What you will do | Count up the lines below containing the word "real", and give the result with no other words.

Plain-text document sources:

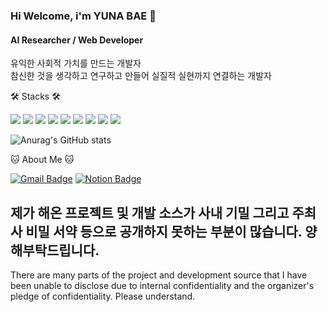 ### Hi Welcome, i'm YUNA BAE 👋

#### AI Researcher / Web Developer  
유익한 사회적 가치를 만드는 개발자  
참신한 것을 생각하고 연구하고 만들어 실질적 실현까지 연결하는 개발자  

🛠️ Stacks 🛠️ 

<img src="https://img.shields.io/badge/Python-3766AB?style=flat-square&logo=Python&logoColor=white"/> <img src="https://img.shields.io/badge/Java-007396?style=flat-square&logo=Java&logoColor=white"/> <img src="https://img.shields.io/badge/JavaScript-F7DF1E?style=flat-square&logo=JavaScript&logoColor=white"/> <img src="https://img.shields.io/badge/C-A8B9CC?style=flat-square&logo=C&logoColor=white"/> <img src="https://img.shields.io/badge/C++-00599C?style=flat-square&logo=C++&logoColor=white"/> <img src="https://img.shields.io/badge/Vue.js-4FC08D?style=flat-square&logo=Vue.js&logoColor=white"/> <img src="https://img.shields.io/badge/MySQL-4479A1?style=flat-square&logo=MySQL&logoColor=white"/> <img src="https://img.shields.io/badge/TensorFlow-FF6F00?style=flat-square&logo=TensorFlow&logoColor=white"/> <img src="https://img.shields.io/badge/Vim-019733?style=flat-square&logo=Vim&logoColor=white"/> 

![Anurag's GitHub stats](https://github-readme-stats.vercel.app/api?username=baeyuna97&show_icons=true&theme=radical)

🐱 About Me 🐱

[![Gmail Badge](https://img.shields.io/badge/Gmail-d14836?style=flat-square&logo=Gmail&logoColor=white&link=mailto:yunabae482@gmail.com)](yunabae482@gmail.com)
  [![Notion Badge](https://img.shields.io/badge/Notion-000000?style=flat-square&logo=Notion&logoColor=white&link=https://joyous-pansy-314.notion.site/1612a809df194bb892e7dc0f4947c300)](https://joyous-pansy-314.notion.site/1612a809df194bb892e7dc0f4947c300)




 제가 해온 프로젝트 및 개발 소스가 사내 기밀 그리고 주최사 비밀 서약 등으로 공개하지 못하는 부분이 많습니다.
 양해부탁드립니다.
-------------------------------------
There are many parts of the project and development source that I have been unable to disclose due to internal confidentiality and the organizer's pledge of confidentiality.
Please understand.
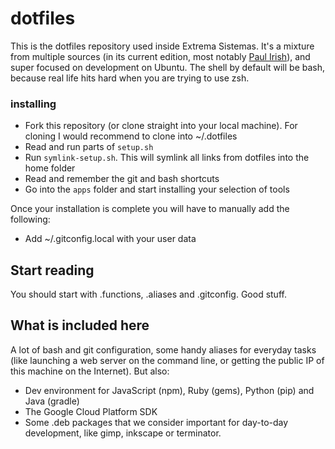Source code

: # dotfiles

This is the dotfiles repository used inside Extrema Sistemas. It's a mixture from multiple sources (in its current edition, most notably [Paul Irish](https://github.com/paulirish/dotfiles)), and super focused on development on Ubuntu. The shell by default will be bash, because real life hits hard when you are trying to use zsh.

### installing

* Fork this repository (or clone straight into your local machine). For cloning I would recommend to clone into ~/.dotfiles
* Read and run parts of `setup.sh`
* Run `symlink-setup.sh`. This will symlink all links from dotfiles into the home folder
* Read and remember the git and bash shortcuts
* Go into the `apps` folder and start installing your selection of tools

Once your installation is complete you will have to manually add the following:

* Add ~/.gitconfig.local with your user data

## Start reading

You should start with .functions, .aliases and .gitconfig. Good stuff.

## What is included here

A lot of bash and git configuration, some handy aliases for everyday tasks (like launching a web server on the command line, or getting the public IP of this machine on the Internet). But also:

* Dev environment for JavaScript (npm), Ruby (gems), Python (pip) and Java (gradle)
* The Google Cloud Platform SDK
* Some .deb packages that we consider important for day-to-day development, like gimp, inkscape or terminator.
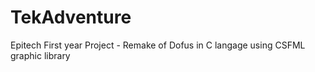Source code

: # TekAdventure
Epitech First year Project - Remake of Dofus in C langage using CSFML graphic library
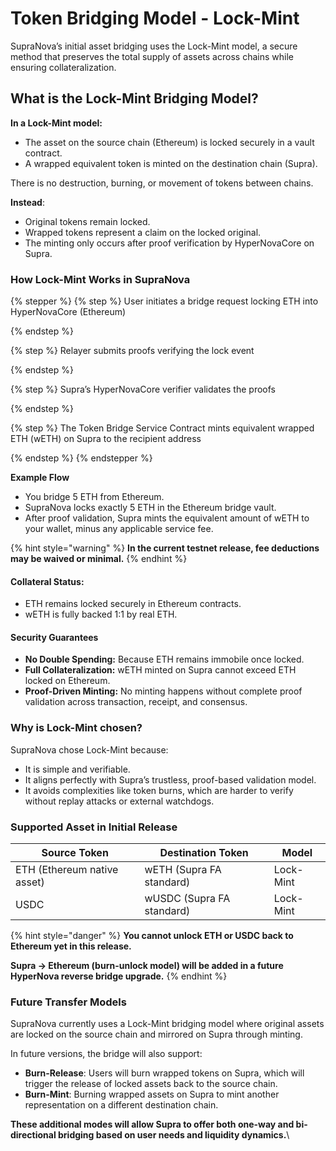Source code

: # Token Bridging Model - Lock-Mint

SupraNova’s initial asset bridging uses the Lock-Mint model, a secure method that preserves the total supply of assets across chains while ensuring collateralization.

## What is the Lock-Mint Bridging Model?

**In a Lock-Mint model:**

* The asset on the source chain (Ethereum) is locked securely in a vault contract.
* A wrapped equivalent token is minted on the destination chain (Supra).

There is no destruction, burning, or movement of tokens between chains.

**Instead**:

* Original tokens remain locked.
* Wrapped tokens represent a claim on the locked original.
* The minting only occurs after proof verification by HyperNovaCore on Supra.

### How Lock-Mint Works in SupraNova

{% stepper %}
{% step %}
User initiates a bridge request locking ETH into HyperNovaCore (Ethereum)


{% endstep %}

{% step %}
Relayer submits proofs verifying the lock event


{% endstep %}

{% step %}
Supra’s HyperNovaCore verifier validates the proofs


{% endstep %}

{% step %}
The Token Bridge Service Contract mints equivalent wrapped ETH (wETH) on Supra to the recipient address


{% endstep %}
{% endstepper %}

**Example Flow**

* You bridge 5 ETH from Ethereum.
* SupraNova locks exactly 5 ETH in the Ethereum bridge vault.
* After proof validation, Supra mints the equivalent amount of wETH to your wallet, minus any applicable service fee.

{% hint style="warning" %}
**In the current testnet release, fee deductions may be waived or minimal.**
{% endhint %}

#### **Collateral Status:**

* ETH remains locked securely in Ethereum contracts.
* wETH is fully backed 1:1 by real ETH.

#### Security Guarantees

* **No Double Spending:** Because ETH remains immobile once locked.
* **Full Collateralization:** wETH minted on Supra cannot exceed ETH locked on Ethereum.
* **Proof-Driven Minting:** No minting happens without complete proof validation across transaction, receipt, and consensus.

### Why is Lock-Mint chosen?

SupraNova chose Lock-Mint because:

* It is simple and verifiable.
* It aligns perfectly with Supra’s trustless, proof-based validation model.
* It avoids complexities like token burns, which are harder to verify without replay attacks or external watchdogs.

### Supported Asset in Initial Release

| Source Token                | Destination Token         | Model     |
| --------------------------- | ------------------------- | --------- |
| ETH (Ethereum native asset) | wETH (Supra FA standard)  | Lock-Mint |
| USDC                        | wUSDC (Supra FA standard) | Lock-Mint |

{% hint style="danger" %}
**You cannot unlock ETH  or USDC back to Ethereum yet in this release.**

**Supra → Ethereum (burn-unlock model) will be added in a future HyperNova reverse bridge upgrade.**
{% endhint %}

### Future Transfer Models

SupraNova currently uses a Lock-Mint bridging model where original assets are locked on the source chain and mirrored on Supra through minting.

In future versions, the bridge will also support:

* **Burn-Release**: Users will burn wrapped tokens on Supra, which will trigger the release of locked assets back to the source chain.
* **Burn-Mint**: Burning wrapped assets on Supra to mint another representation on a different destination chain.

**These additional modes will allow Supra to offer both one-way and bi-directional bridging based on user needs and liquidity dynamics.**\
* * *
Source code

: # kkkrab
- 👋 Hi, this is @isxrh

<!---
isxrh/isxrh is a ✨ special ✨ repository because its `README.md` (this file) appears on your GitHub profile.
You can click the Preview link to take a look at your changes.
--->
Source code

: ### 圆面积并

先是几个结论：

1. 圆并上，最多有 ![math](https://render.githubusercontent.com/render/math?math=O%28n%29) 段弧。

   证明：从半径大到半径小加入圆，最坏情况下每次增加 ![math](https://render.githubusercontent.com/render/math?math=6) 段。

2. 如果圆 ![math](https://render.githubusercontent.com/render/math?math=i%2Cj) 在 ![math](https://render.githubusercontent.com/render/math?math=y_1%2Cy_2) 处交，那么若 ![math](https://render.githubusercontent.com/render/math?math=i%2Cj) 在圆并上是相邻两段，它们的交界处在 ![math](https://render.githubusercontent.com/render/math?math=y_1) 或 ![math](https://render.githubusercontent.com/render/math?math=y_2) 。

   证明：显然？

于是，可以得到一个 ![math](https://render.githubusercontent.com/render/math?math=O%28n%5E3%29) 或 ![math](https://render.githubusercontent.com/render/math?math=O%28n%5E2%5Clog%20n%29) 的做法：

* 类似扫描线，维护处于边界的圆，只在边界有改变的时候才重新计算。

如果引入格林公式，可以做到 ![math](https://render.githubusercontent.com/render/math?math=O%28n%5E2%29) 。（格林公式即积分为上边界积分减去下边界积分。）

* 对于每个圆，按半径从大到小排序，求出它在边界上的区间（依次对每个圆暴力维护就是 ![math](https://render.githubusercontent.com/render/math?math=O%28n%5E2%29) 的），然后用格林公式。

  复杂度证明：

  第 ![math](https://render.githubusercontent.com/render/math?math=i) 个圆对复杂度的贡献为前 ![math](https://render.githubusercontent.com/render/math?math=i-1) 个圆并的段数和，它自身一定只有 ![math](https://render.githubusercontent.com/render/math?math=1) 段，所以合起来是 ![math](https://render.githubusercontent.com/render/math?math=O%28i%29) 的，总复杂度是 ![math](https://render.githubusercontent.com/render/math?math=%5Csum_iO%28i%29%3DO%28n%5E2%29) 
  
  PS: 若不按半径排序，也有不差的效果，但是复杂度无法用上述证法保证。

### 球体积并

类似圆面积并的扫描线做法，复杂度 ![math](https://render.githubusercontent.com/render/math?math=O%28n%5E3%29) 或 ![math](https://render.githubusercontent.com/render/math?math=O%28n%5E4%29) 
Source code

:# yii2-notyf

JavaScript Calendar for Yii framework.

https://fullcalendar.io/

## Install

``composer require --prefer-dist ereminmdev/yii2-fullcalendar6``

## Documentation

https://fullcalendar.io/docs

Solution | 2